WORK ITEM: Only one stretch of the data below is needed. Output the lines from the one with "## Resultado" up to and including the one with "[1] <b>Business Process", exactly as they stand.

—————

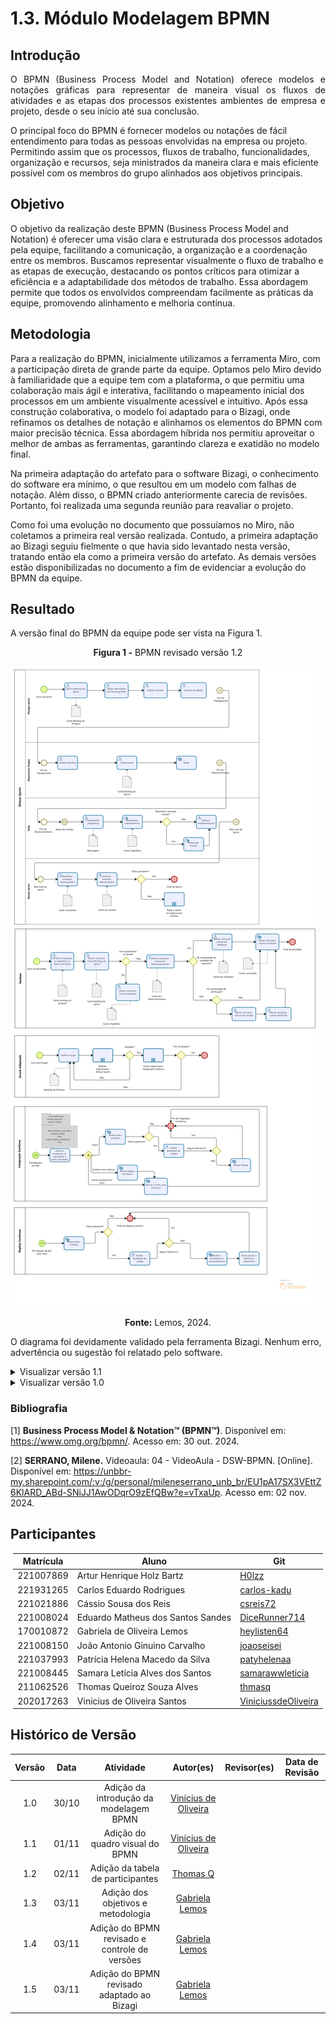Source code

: # 1.3. Módulo Modelagem BPMN

<!--
Foco_3: Modelagem na Notação BPMN.

Entrega Mínima: Modelagem BPMN, orientando-se por uma abordagem metodológica à escolha da equipe (por exemplo, combinação de práticas do Scrum & XP).

Apresentação (em sala) explicando o detalhamento metodológico desenhado como um modelo em BPMN, com: (i) rastro claro aos membros participantes (MOSTRAR QUADRO DE PARTICIPAÇÕES & COMMITS); (ii) justificativas & senso crítico sobre as escolhas metodológicas adotadas para o projeto; e (iii) comentários gerais sobre o trabalho em equipe. Tempo da Apresentação: +/- 5min. Recomendação: Apresentar diretamente via Wiki ou GitPages do Projeto. Baixar os conteúdos com antecedência, evitando problemas de internet no momento de exposição nas Dinâmicas de Avaliação.

A Wiki ou GitPages do Projeto deve conter um tópico dedicado ao Módulo Modelagem BPMN, com modelagem BPMN (viés metodológico), histórico de versões, referências, e demais detalhamentos gerados pela equipe nesse escopo.

Demais orientações disponíveis nas Diretrizes (vide Moodle). -->

## Introdução

<p style="text-align: justify;">
O BPMN (Business Process Model and Notation) oferece modelos e notações gráficas para representar de maneira visual os fluxos de atividades e as etapas dos processos existentes ambientes de empresa e projeto, desde o seu início até sua conclusão.

O principal foco do BPMN é fornecer modelos ou notações de fácil entendimento para todas as pessoas envolvidas na empresa ou projeto. Permitindo assim que os processos, fluxos de trabalho, funcionalidades, organização e recursos, seja ministrados da maneira clara e mais eficiente possível com os membros do grupo alinhados aos objetivos principais.

</p>

## Objetivo

O objetivo da realização deste BPMN (Business Process Model and Notation) é oferecer uma visão clara e estruturada dos processos adotados pela equipe, facilitando a comunicação, a organização e a coordenação entre os membros. Buscamos representar visualmente o fluxo de trabalho e as etapas de execução, destacando os pontos críticos para otimizar a eficiência e a adaptabilidade dos métodos de trabalho. Essa abordagem permite que todos os envolvidos compreendam facilmente as práticas da equipe, promovendo alinhamento e melhoria contínua.

## Metodologia

Para a realização do BPMN, inicialmente utilizamos a ferramenta Miro, com a participação direta de grande parte da equipe. Optamos pelo Miro devido à familiaridade que a equipe tem com a plataforma, o que permitiu uma colaboração mais ágil e interativa, facilitando o mapeamento inicial dos processos em um ambiente visualmente acessível e intuitivo. Após essa construção colaborativa, o modelo foi adaptado para o Bizagi, onde refinamos os detalhes de notação e alinhamos os elementos do BPMN com maior precisão técnica. Essa abordagem híbrida nos permitiu aproveitar o melhor de ambas as ferramentas, garantindo clareza e exatidão no modelo final.

Na primeira adaptação do artefato para o software Bizagi, o conhecimento do software era mínimo, o que resultou em um modelo com falhas de notação. Além disso, o BPMN criado anteriormente carecia de revisões. Portanto, foi realizada uma segunda reunião para reavaliar o projeto.

Como foi uma evolução no documento que possuíamos no Miro, não coletamos a primeira real versão realizada. Contudo, a primeira adaptação ao Bizagi seguiu fielmente o que havia sido levantado nesta versão, tratando então ela como a primeira versão do artefato. As demais versões estão disponibilizadas no documento a fim de evidenciar a evolução do BPMN da equipe.

## Resultado

A versão final do BPMN da equipe pode ser vista na Figura 1.

<center><b>Figura 1 -</b> BPMN revisado versão 1.2</center>

![Versao 1.2](../assets/BPMN/bpmn2.png)

<center><b>Fonte:</b> Lemos, 2024.</center>

O diagrama foi devidamente validado pela ferramenta Bizagi. Nenhum erro, advertência ou sugestão foi relatado pelo software.

<details>
<summary>Visualizar versão 1.1</summary>

### Versão 1.1

A Figura 2 apresenta não só o BPMN revisado como também alguns materiais utilizados durante sua confecção.

<center><b>Figura 2 -</b> BPMN revisado versão 1.1</center>

![Versao 1.1](../assets/BPMN/bpmnRevisado.jpg)

<center><b>Fonte:</b> Silva, Lemos, Sandes, Carvalho, 2024.</center>

</details>

<details>
<summary>Visualizar versão 1.0</summary>

### Versão 1.0

Primeira adaptação ao Bizagi pode ser vista na Figura 3.

<center><b>Figura 3 -</b> BPMN adaptado ao Bizagi versão 1.0</center>

![Versão 1.0](../assets/BPMN/BPMN.png)

<center><b>Fonte:</b> Bartz, Rodrigues, Reis, Sandes, Lemos,  Carvalho, Silva, Santos, Alves, Santos, 2024.</center>

</details>

### Bibliografia

[1] <b>Business Process Model & Notation™ (BPMN™)</b>. Disponível em: <https://www.omg.org/bpmn/>. Acesso em: 30 out. 2024.

[2] <b>SERRANO, Milene.</b> Videoaula: 04 - VideoAula - DSW-BPMN. [Online]. Disponível em: https://unbbr-my.sharepoint.com/:v:/g/personal/mileneserrano_unb_br/EU1pA17SX3VEttZ6KlARD_ABd-SNiJJ1AwODqrO9zEfQBw?e=vTxaUp. Acesso em: 02 nov. 2024.

## Participantes

</center>

<div style="margin: 0 auto; width: fit-content;">

| Matrícula | Aluno                             | Git                                                           |
| --------- | --------------------------------- | ------------------------------------------------------------- |
| 221007869 | Artur Henrique Holz Bartz         | [H0lzz](https://github.com/H0lzz)                             |
| 221931265 | Carlos Eduardo Rodrigues          | [carlos-kadu](https://github.com/carlos-kadu)                 |
| 221021886 | Cássio Sousa dos Reis             | [csreis72](https://github.com/csreis72)                       |
| 221008024 | Eduardo Matheus dos Santos Sandes | [DiceRunner714](https://github.com/DiceRunner714)             |
| 170010872 | Gabriela de Oliveira Lemos        | [heylisten64](https://github.com/heylisten64)                 |
| 221008150 | João Antonio Ginuino Carvalho     | [joaoseisei](https://github.com/joaoseisei)                   |
| 221037993 | Patrícia Helena Macedo da Silva   | [patyhelenaa](https://github.com/patyhelenaa)                 |
| 221008445 | Samara Letícia Alves dos Santos   | [samarawwleticia](https://github.com/samarawwleticia)         |
| 211062526 | Thomas Queiroz Souza Alves        | [thmasq](https://github.com/thmasq)                           |
| 202017263 | Vinicius de Oliveira Santos       | [ViniciussdeOliveira](https://github.com/ViniciussdeOliveira) |

</div>

## Histórico de Versão

| Versão | Data  |                   Atividade                   |                           Autor(es)                            |                     Revisor(es)                     | Data de Revisão |
| :----: | :---: | :-------------------------------------------: | :------------------------------------------------------------: | :-------------------------------------------------: | :-------------: |
|  1.0   | 30/10 |    Adição da introdução da modelagem BPMN     | [Vinícius de Oliveira](https://github.com/ViniciussdeOliveira) | <!--[nome](https://github.com/Usuario do github)--> | <!-- xx/xx -->  |
|  1.1   | 01/11 |        Adição do quadro visual do BPMN        | [Vinícius de Oliveira](https://github.com/ViniciussdeOliveira) | <!--[nome](https://github.com/Usuario do github)--> | <!-- xx/xx -->  |
|  1.2   | 02/11 |       Adição da tabela de participantes       |             [Thomas Q](https://github.com/thmasq)              |                                                     |                 |
|  1.3   | 03/11 |      Adição dos objetivos e metodologia       |        [Gabriela Lemos](https://github.com/heylisten64)        |                                                     |                 |
|  1.4   | 03/11 | Adição do BPMN revisado e controle de versões |        [Gabriela Lemos](https://github.com/heylisten64)        |                                                     |
|  1.5   | 03/11 |  Adição do BPMN revisado adaptado ao Bizagi   |        [Gabriela Lemos](https://github.com/heylisten64)        |                                                     |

—————

ANSWER TO THIS TASK:
## Resultado

A versão final do BPMN da equipe pode ser vista na Figura 1.

<center><b>Figura 1 -</b> BPMN revisado versão 1.2</center>

![Versao 1.2](../assets/BPMN/bpmn2.png)

<center><b>Fonte:</b> Lemos, 2024.</center>

O diagrama foi devidamente validado pela ferramenta Bizagi. Nenhum erro, advertência ou sugestão foi relatado pelo software.

<details>
<summary>Visualizar versão 1.1</summary>

### Versão 1.1

A Figura 2 apresenta não só o BPMN revisado como também alguns materiais utilizados durante sua confecção.

<center><b>Figura 2 -</b> BPMN revisado versão 1.1</center>

![Versao 1.1](../assets/BPMN/bpmnRevisado.jpg)

<center><b>Fonte:</b> Silva, Lemos, Sandes, Carvalho, 2024.</center>

</details>

<details>
<summary>Visualizar versão 1.0</summary>

### Versão 1.0

Primeira adaptação ao Bizagi pode ser vista na Figura 3.

<center><b>Figura 3 -</b> BPMN adaptado ao Bizagi versão 1.0</center>

![Versão 1.0](../assets/BPMN/BPMN.png)

<center><b>Fonte:</b> Bartz, Rodrigues, Reis, Sandes, Lemos,  Carvalho, Silva, Santos, Alves, Santos, 2024.</center>

</details>

### Bibliografia

[1] <b>Business Process Model & Notation™ (BPMN™)</b>. Disponível em: <https://www.omg.org/bpmn/>. Acesso em: 30 out. 2024.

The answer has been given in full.